Ada yang bertumpah ruah di balik kedua kening itu. Juri memerhatikannya: bagaimana garis-garis halus di kulit dahi gadis tersebut merapat, bagaimana bintik-bintik kecil hadir di balik sisiran rambutnya, dan segala hal-hal kecil lainnya. Seantero negeri ini boleh memanggil gadis itu Putri, tetapi di mata Juri, dia adalah merpati kecilnya.
Yang mendamba langit biru,
Yang tidak berhenti mengusahakan kebebasan.
Jika kau mengasosiasikan ‘ramah’ pada figurnya, maka itu adalah sebuah tindakan meremehkan. Juri bisa menjamin kalau kebaikan dan kelapangan hati sang Putri adalah yang terbaik di seluruh muka bumi. Tidak kurang, tidak cacat. Menjadi Panglima Perang membuat Juri memiliki banyak kesempatan untuk mengamatinya.

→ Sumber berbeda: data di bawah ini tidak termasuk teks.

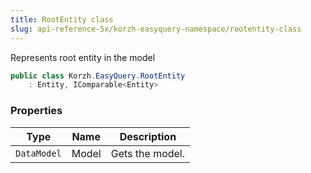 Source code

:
 ```yaml
---
title: RootEntity class
slug: api-reference-5x/korzh-easyquery-namespace/rootentity-class
---
```


Represents root entity in the model
```csharp
public class Korzh.EasyQuery.RootEntity
    : Entity, IComparable<Entity>

```

### Properties

| Type | Name | Description | 
| --- | --- | --- | 
| `DataModel` | Model | Gets the model. |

Dari balik jendela kastil itu, sang Putri biasa melambai kepadanya. Sayang, tangan Juri biasanya dikuasai pedang. Percayalah dia senantiasa berusaha membalasnya dengan senyuman lebar. Selalu. Tanpa absen. Dan ia harap: tanpa cela pula.
Ini perasaan yang asing. Awalnya, Juri pikir akan pergi sendiri. Namun, perkara membolak-balikkan hati, siapa yang punya kendali?
**
Yang keji adalah takdir—melahirkannya sebagai seorang Putri.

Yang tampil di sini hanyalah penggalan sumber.